TASK BRIEF: Retype the material, please. Every line must match.

INPUT DATA:

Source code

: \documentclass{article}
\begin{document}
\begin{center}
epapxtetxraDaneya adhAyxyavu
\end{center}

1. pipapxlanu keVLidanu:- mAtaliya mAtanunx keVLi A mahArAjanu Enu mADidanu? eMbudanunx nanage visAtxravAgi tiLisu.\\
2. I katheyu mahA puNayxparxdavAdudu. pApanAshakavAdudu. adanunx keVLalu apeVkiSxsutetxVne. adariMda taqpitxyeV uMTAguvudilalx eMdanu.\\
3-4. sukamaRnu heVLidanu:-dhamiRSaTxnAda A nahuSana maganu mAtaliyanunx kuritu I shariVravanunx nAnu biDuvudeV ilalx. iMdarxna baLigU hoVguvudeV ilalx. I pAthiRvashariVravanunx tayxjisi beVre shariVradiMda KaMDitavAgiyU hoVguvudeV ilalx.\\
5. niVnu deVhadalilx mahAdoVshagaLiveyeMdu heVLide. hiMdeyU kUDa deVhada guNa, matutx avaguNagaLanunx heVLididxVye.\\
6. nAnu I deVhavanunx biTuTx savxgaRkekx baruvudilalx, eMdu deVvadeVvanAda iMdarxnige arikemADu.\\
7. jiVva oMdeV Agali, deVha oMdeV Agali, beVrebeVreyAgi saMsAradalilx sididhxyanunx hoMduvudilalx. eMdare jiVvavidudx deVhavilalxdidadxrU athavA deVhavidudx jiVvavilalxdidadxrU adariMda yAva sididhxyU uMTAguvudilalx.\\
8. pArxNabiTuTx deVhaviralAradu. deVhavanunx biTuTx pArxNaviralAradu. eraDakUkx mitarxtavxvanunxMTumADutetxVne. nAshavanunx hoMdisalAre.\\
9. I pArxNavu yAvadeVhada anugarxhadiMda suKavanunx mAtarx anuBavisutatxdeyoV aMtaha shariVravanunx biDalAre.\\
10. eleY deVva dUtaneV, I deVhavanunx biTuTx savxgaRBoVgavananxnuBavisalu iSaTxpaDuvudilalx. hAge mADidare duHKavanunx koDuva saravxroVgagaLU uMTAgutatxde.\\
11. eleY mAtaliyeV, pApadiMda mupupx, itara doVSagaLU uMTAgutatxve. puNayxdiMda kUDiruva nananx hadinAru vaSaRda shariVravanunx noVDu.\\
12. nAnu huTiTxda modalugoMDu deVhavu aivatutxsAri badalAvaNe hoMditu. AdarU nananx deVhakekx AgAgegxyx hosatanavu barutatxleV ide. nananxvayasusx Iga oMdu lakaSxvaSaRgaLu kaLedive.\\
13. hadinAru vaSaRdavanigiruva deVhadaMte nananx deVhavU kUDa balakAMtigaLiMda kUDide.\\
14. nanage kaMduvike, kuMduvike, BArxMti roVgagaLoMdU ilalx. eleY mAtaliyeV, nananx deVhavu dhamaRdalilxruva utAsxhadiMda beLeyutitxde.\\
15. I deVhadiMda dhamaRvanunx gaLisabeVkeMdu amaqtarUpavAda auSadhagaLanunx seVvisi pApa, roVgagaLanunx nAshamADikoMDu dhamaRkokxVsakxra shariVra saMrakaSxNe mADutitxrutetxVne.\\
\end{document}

TASK OUTPUT:
Source code

: \documentclass{article}
\begin{document}
\begin{center}
epapxtetxraDaneya adhAyxyavu
\end{center}

1. pipapxlanu keVLidanu:- mAtaliya mAtanunx keVLi A mahArAjanu Enu mADidanu? eMbudanunx nanage visAtxravAgi tiLisu.\\
2. I katheyu mahA puNayxparxdavAdudu. pApanAshakavAdudu. adanunx keVLalu apeVkiSxsutetxVne. adariMda taqpitxyeV uMTAguvudilalx eMdanu.\\
3-4. sukamaRnu heVLidanu:-dhamiRSaTxnAda A nahuSana maganu mAtaliyanunx kuritu I shariVravanunx nAnu biDuvudeV ilalx. iMdarxna baLigU hoVguvudeV ilalx. I pAthiRvashariVravanunx tayxjisi beVre shariVradiMda KaMDitavAgiyU hoVguvudeV ilalx.\\
5. niVnu deVhadalilx mahAdoVshagaLiveyeMdu heVLide. hiMdeyU kUDa deVhada guNa, matutx avaguNagaLanunx heVLididxVye.\\
6. nAnu I deVhavanunx biTuTx savxgaRkekx baruvudilalx, eMdu deVvadeVvanAda iMdarxnige arikemADu.\\
7. jiVva oMdeV Agali, deVha oMdeV Agali, beVrebeVreyAgi saMsAradalilx sididhxyanunx hoMduvudilalx. eMdare jiVvavidudx deVhavilalxdidadxrU athavA deVhavidudx jiVvavilalxdidadxrU adariMda yAva sididhxyU uMTAguvudilalx.\\
8. pArxNabiTuTx deVhaviralAradu. deVhavanunx biTuTx pArxNaviralAradu. eraDakUkx mitarxtavxvanunxMTumADutetxVne. nAshavanunx hoMdisalAre.\\
9. I pArxNavu yAvadeVhada anugarxhadiMda suKavanunx mAtarx anuBavisutatxdeyoV aMtaha shariVravanunx biDalAre.\\
10. eleY deVva dUtaneV, I deVhavanunx biTuTx savxgaRBoVgavananxnuBavisalu iSaTxpaDuvudilalx. hAge mADidare duHKavanunx koDuva saravxroVgagaLU uMTAgutatxde.\\
11. eleY mAtaliyeV, pApadiMda mupupx, itara doVSagaLU uMTAgutatxve. puNayxdiMda kUDiruva nananx hadinAru vaSaRda shariVravanunx noVDu.\\
12. nAnu huTiTxda modalugoMDu deVhavu aivatutxsAri badalAvaNe hoMditu. AdarU nananx deVhakekx AgAgegxyx hosatanavu barutatxleV ide. nananxvayasusx Iga oMdu lakaSxvaSaRgaLu kaLedive.\\
13. hadinAru vaSaRdavanigiruva deVhadaMte nananx deVhavU kUDa balakAMtigaLiMda kUDide.\\
14. nanage kaMduvike, kuMduvike, BArxMti roVgagaLoMdU ilalx. eleY mAtaliyeV, nananx deVhavu dhamaRdalilxruva utAsxhadiMda beLeyutitxde.\\
15. I deVhadiMda dhamaRvanunx gaLisabeVkeMdu amaqtarUpavAda auSadhagaLanunx seVvisi pApa, roVgagaLanunx nAshamADikoMDu dhamaRkokxVsakxra shariVra saMrakaSxNe mADutitxrutetxVne.\\
\end{document}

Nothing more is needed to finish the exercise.